▶ _ABOUT THIS EXERCISE_
Only the lines that include "docs" should be copied from the data below.
====== THE RECORDS ======
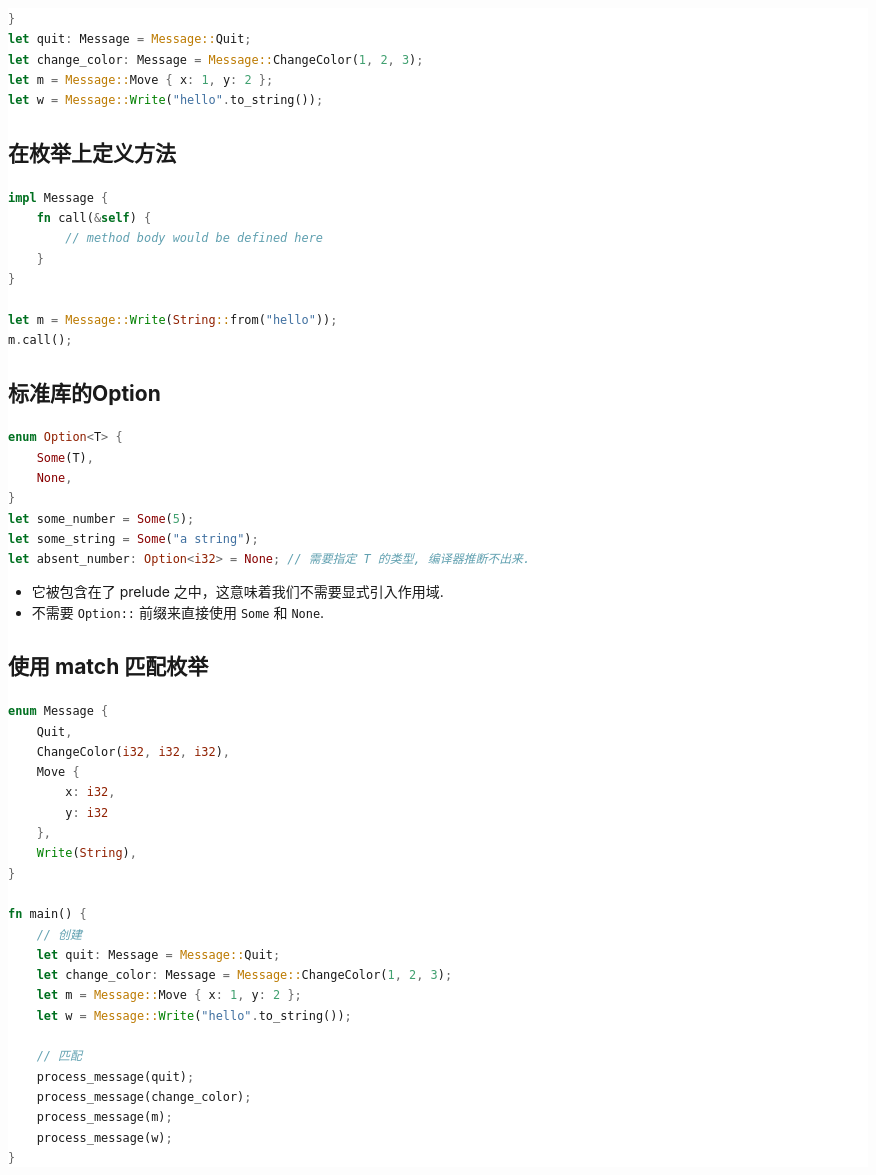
 ```rust
}
let quit: Message = Message::Quit;
let change_color: Message = Message::ChangeColor(1, 2, 3);
let m = Message::Move { x: 1, y: 2 };
let w = Message::Write("hello".to_string());
```


## 在枚举上定义方法

```rust
impl Message {
    fn call(&self) {
        // method body would be defined here
    }
}

let m = Message::Write(String::from("hello"));
m.call();
```


## 标准库的Option

```rust
enum Option<T> {
    Some(T),
    None,
}
let some_number = Some(5);
let some_string = Some("a string");
let absent_number: Option<i32> = None; // 需要指定 T 的类型, 编译器推断不出来.
```

- 它被包含在了 prelude 之中，这意味着我们不需要显式引入作用域.
- 不需要 `Option::` 前缀来直接使用 `Some` 和 `None`.



## 使用 match 匹配枚举

```rust
enum Message {
    Quit,
    ChangeColor(i32, i32, i32),
    Move {
        x: i32,
        y: i32
    },
    Write(String),
}

fn main() {
    // 创建
    let quit: Message = Message::Quit;
    let change_color: Message = Message::ChangeColor(1, 2, 3);
    let m = Message::Move { x: 1, y: 2 };
    let w = Message::Write("hello".to_string());

    // 匹配
    process_message(quit);
    process_message(change_color);
    process_message(m);
    process_message(w);
}

```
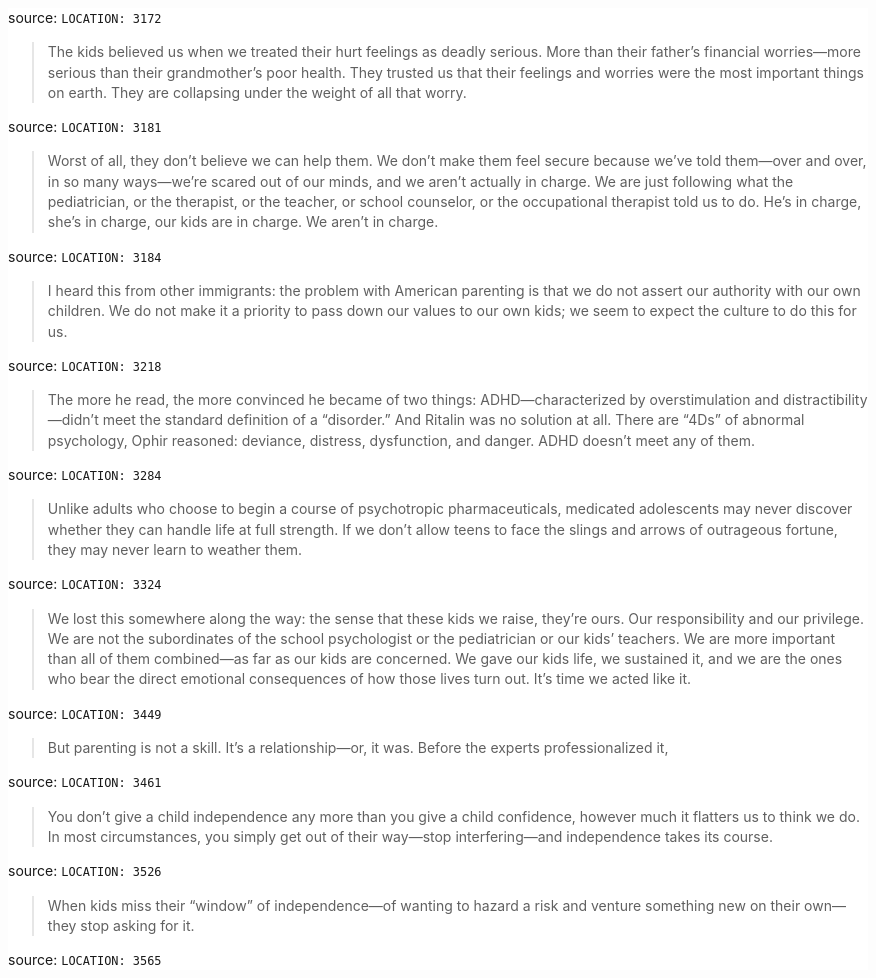 source: `LOCATION: 3172`

> The kids believed us when we treated their hurt feelings as deadly serious. More than their father’s financial worries—more serious than their grandmother’s poor health. They trusted us that their feelings and worries were the most important things on earth. They are collapsing under the weight of all that worry.

source: `LOCATION: 3181`

> Worst of all, they don’t believe we can help them. We don’t make them feel secure because we’ve told them—over and over, in so many ways—we’re scared out of our minds, and we aren’t actually in charge. We are just following what the pediatrician, or the therapist, or the teacher, or school counselor, or the occupational therapist told us to do. He’s in charge, she’s in charge, our kids are in charge. We aren’t in charge.

source: `LOCATION: 3184`

> I heard this from other immigrants: the problem with American parenting is that we do not assert our authority with our own children. We do not make it a priority to pass down our values to our own kids; we seem to expect the culture to do this for us.

source: `LOCATION: 3218`

> The more he read, the more convinced he became of two things: ADHD—characterized by overstimulation and distractibility—didn’t meet the standard definition of a “disorder.” And Ritalin was no solution at all. There are “4Ds” of abnormal psychology, Ophir reasoned: deviance, distress, dysfunction, and danger. ADHD doesn’t meet any of them.

source: `LOCATION: 3284`

> Unlike adults who choose to begin a course of psychotropic pharmaceuticals, medicated adolescents may never discover whether they can handle life at full strength. If we don’t allow teens to face the slings and arrows of outrageous fortune, they may never learn to weather them.

source: `LOCATION: 3324`

> We lost this somewhere along the way: the sense that these kids we raise, they’re ours. Our responsibility and our privilege. We are not the subordinates of the school psychologist or the pediatrician or our kids’ teachers. We are more important than all of them combined—as far as our kids are concerned. We gave our kids life, we sustained it, and we are the ones who bear the direct emotional consequences of how those lives turn out. It’s time we acted like it.

source: `LOCATION: 3449`

> But parenting is not a skill. It’s a relationship—or, it was. Before the experts professionalized it,

source: `LOCATION: 3461`

> You don’t give a child independence any more than you give a child confidence, however much it flatters us to think we do. In most circumstances, you simply get out of their way—stop interfering—and independence takes its course.

source: `LOCATION: 3526`

> When kids miss their “window” of independence—of wanting to hazard a risk and venture something new on their own—they stop asking for it.

source: `LOCATION: 3565`
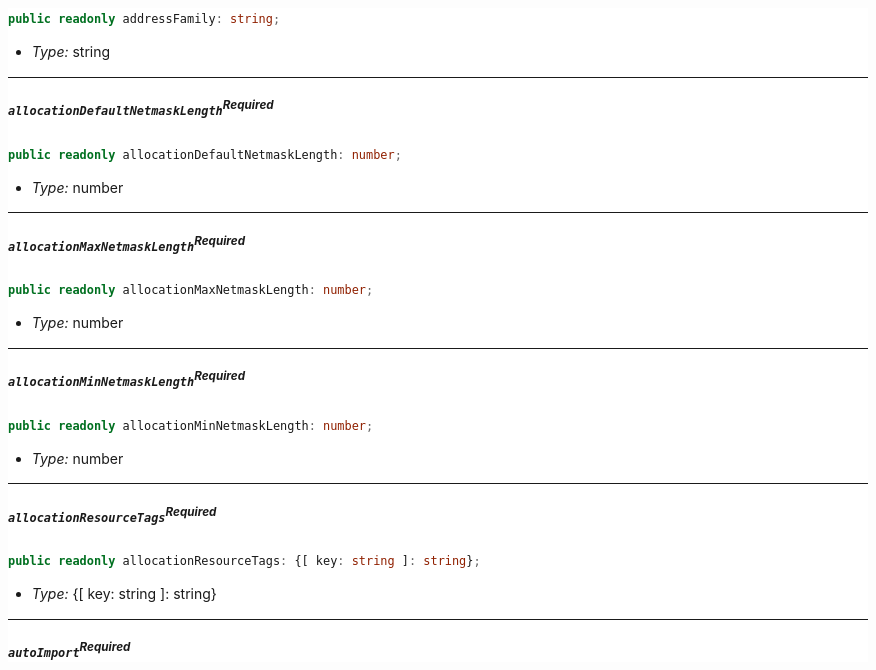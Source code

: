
 ```typescript
public readonly addressFamily: string;
```

- *Type:* string

---

##### `allocationDefaultNetmaskLength`<sup>Required</sup> <a name="allocationDefaultNetmaskLength" id="@cdktf/aws-cdk.vpcIpamPool.VpcIpamPool.property.allocationDefaultNetmaskLength"></a>

```typescript
public readonly allocationDefaultNetmaskLength: number;
```

- *Type:* number

---

##### `allocationMaxNetmaskLength`<sup>Required</sup> <a name="allocationMaxNetmaskLength" id="@cdktf/aws-cdk.vpcIpamPool.VpcIpamPool.property.allocationMaxNetmaskLength"></a>

```typescript
public readonly allocationMaxNetmaskLength: number;
```

- *Type:* number

---

##### `allocationMinNetmaskLength`<sup>Required</sup> <a name="allocationMinNetmaskLength" id="@cdktf/aws-cdk.vpcIpamPool.VpcIpamPool.property.allocationMinNetmaskLength"></a>

```typescript
public readonly allocationMinNetmaskLength: number;
```

- *Type:* number

---

##### `allocationResourceTags`<sup>Required</sup> <a name="allocationResourceTags" id="@cdktf/aws-cdk.vpcIpamPool.VpcIpamPool.property.allocationResourceTags"></a>

```typescript
public readonly allocationResourceTags: {[ key: string ]: string};
```

- *Type:* {[ key: string ]: string}

---

##### `autoImport`<sup>Required</sup> <a name="autoImport" id="@cdktf/aws-cdk.vpcIpamPool.VpcIpamPool.property.autoImport"></a>
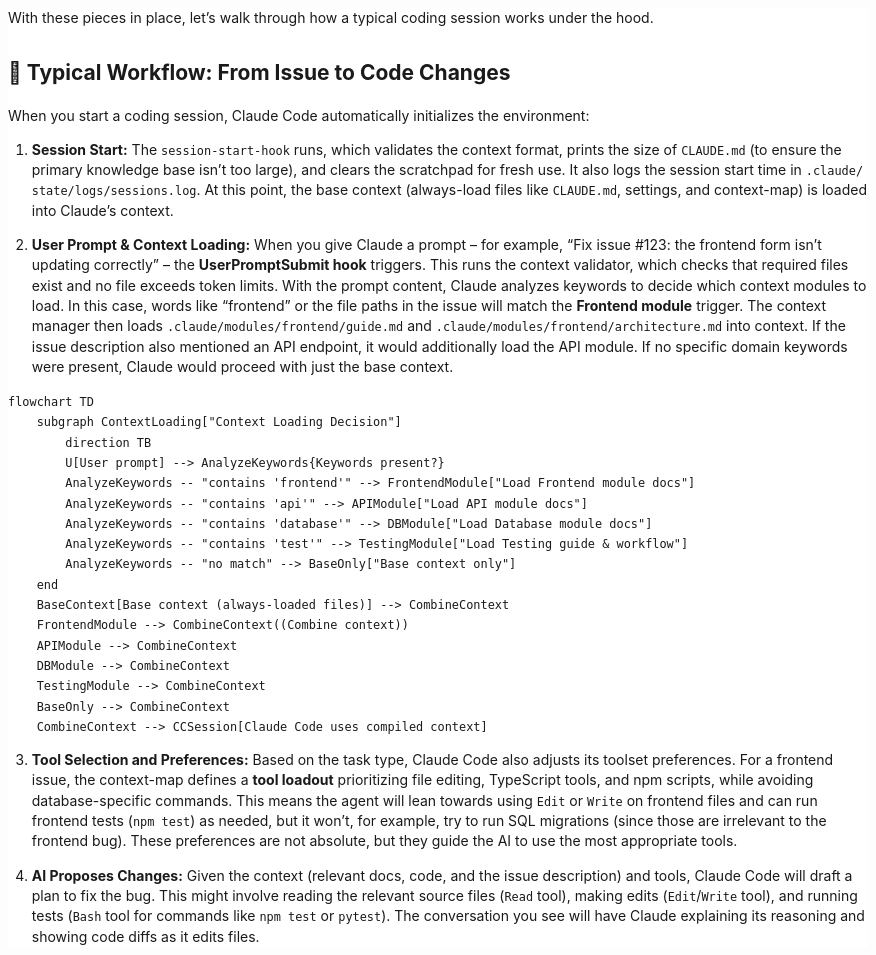 With these pieces in place, let’s walk through how a typical coding session works under the hood.

## 🚀 Typical Workflow: From Issue to Code Changes

When you start a coding session, Claude Code automatically initializes the environment:

1. **Session Start:** The `session-start-hook` runs, which validates the context format, prints the size of `CLAUDE.md` (to ensure the primary knowledge base isn’t too large), and clears the scratchpad for fresh use. It also logs the session start time in `.claude/state/logs/sessions.log`. At this point, the base context (always-load files like `CLAUDE.md`, settings, and context-map) is loaded into Claude’s context.

2. **User Prompt & Context Loading:** When you give Claude a prompt – for example, “Fix issue #123: the frontend form isn’t updating correctly” – the **UserPromptSubmit hook** triggers. This runs the context validator, which checks that required files exist and no file exceeds token limits. With the prompt content, Claude analyzes keywords to decide which context modules to load. In this case, words like “frontend” or the file paths in the issue will match the **Frontend module** trigger. The context manager then loads `.claude/modules/frontend/guide.md` and `.claude/modules/frontend/architecture.md` into context. If the issue description also mentioned an API endpoint, it would additionally load the API module. If no specific domain keywords were present, Claude would proceed with just the base context.

```mermaid
flowchart TD
    subgraph ContextLoading["Context Loading Decision"]
        direction TB
        U[User prompt] --> AnalyzeKeywords{Keywords present?}
        AnalyzeKeywords -- "contains 'frontend'" --> FrontendModule["Load Frontend module docs"]
        AnalyzeKeywords -- "contains 'api'" --> APIModule["Load API module docs"]
        AnalyzeKeywords -- "contains 'database'" --> DBModule["Load Database module docs"]
        AnalyzeKeywords -- "contains 'test'" --> TestingModule["Load Testing guide & workflow"]
        AnalyzeKeywords -- "no match" --> BaseOnly["Base context only"]
    end
    BaseContext[Base context (always-loaded files)] --> CombineContext
    FrontendModule --> CombineContext((Combine context))
    APIModule --> CombineContext
    DBModule --> CombineContext
    TestingModule --> CombineContext
    BaseOnly --> CombineContext
    CombineContext --> CCSession[Claude Code uses compiled context]
```

3. **Tool Selection and Preferences:** Based on the task type, Claude Code also adjusts its toolset preferences. For a frontend issue, the context-map defines a **tool loadout** prioritizing file editing, TypeScript tools, and npm scripts, while avoiding database-specific commands. This means the agent will lean towards using `Edit` or `Write` on frontend files and can run frontend tests (`npm test`) as needed, but it won’t, for example, try to run SQL migrations (since those are irrelevant to the frontend bug). These preferences are not absolute, but they guide the AI to use the most appropriate tools.

4. **AI Proposes Changes:** Given the context (relevant docs, code, and the issue description) and tools, Claude Code will draft a plan to fix the bug. This might involve reading the relevant source files (`Read` tool), making edits (`Edit`/`Write` tool), and running tests (`Bash` tool for commands like `npm test` or `pytest`). The conversation you see will have Claude explaining its reasoning and showing code diffs as it edits files.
======
▶ _SOLUTION TO THE PROBLEM_
        AnalyzeKeywords -- "contains 'frontend'" --> FrontendModule["Load Frontend module docs"]
        AnalyzeKeywords -- "contains 'api'" --> APIModule["Load API module docs"]
        AnalyzeKeywords -- "contains 'database'" --> DBModule["Load Database module docs"]
4. **AI Proposes Changes:** Given the context (relevant docs, code, and the issue description) and tools, Claude Code will draft a plan to fix the bug. This might involve reading the relevant source files (`Read` tool), making edits (`Edit`/`Write` tool), and running tests (`Bash` tool for commands like `npm test` or `pytest`). The conversation you see will have Claude explaining its reasoning and showing code diffs as it edits files.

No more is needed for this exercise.